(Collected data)

────────────────

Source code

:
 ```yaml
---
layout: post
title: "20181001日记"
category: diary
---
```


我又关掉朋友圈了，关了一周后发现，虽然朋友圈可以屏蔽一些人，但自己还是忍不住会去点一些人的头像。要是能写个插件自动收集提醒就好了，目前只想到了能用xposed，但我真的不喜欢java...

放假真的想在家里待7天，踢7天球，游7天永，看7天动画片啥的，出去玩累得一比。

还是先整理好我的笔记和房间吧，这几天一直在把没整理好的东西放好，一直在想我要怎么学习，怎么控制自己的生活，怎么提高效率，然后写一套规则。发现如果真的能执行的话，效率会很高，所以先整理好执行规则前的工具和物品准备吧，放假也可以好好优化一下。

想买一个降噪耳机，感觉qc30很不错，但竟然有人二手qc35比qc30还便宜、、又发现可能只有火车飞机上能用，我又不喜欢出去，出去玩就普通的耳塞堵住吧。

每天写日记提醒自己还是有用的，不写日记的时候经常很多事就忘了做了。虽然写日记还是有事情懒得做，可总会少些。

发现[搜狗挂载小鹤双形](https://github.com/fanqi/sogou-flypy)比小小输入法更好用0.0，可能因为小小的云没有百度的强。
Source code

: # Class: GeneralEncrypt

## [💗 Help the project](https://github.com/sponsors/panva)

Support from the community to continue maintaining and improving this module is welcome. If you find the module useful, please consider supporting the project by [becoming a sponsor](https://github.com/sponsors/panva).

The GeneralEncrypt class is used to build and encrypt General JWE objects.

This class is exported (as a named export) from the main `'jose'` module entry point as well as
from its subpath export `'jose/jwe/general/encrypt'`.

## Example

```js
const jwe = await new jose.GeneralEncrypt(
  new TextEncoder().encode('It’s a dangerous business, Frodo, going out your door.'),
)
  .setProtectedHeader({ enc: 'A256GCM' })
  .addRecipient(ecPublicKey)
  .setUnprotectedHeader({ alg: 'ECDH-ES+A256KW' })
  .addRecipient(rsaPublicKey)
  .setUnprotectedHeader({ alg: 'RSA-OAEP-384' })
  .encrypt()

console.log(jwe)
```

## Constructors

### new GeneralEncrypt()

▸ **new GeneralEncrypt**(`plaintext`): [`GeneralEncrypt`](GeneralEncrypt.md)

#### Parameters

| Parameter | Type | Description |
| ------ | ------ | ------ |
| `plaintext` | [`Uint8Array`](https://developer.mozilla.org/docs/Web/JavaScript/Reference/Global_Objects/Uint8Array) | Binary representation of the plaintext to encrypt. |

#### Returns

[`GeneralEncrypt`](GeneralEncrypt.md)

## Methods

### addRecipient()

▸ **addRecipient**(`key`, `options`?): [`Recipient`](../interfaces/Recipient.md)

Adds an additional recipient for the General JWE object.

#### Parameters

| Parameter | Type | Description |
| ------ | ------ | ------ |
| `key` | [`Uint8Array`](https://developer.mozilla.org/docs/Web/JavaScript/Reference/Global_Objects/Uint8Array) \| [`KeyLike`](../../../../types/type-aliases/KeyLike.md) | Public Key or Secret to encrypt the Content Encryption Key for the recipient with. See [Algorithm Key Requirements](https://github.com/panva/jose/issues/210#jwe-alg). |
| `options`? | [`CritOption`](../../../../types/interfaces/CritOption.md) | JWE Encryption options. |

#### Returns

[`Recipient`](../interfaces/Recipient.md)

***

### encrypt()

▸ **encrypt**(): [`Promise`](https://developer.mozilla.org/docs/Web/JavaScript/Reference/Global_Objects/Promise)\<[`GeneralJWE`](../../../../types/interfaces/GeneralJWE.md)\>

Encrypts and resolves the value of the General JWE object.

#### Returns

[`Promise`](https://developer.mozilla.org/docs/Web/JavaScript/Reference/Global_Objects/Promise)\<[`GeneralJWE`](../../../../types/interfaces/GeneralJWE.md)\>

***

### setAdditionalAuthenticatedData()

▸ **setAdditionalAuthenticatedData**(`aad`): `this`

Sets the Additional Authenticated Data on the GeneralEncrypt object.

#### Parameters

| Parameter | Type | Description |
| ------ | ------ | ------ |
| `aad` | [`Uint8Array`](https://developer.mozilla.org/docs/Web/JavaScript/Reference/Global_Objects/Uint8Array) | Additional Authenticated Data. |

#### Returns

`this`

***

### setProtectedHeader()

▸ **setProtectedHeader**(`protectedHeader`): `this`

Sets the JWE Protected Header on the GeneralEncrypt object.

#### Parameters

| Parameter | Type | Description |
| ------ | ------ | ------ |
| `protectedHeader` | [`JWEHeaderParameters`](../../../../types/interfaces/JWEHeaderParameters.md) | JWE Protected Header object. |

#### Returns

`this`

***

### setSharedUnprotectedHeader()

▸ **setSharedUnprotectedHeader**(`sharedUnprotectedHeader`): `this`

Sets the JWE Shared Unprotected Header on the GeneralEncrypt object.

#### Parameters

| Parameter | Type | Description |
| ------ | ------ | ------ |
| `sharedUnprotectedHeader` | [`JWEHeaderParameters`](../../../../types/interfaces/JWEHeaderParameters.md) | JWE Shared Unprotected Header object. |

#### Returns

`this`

────────────────

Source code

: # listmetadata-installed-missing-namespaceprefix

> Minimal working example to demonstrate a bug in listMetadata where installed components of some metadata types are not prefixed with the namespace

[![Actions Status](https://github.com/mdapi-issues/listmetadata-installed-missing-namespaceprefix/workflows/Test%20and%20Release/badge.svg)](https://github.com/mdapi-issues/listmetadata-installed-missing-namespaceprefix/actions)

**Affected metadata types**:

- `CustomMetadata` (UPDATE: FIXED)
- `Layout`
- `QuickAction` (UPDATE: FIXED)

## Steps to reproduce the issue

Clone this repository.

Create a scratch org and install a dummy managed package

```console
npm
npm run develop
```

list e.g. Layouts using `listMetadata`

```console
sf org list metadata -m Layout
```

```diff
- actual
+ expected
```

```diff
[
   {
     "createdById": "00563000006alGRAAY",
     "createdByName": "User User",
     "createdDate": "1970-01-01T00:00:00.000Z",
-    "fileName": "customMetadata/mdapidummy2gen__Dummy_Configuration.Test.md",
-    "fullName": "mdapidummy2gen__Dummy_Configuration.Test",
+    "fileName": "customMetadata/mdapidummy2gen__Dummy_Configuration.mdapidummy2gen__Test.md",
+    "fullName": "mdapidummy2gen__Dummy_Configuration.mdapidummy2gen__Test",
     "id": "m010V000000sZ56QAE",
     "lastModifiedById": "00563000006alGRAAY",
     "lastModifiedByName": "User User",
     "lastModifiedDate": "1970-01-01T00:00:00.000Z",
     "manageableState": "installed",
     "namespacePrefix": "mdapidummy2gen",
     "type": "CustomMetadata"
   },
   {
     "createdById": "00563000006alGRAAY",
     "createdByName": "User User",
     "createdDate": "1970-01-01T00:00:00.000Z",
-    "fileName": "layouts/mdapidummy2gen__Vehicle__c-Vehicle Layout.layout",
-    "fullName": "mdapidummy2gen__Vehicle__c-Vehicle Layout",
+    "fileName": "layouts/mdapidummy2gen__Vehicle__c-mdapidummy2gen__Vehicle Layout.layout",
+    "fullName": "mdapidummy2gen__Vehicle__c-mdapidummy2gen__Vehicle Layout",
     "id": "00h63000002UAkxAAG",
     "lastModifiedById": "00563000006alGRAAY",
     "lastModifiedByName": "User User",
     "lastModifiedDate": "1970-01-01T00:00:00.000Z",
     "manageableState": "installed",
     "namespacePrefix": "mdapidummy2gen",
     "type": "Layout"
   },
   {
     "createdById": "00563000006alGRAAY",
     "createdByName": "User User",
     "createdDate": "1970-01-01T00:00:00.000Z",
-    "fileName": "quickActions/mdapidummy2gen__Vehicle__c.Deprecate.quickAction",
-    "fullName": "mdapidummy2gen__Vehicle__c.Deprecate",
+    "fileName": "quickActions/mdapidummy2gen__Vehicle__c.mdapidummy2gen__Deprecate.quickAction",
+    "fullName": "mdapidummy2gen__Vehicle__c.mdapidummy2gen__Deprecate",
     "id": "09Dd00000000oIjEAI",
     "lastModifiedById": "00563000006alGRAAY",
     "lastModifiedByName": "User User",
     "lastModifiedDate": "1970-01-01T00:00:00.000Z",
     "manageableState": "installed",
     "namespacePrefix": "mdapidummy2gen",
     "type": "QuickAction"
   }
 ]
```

────────────────

▶ [EXERCISE INSTRUCTIONS] Where a line of the entries above holds the word "module", return that line.

▶ [WRITTEN REPLY]
Support from the community to continue maintaining and improving this module is welcome. If you find the module useful, please consider supporting the project by [becoming a sponsor](https://github.com/sponsors/panva).
This class is exported (as a named export) from the main `'jose'` module entry point as well as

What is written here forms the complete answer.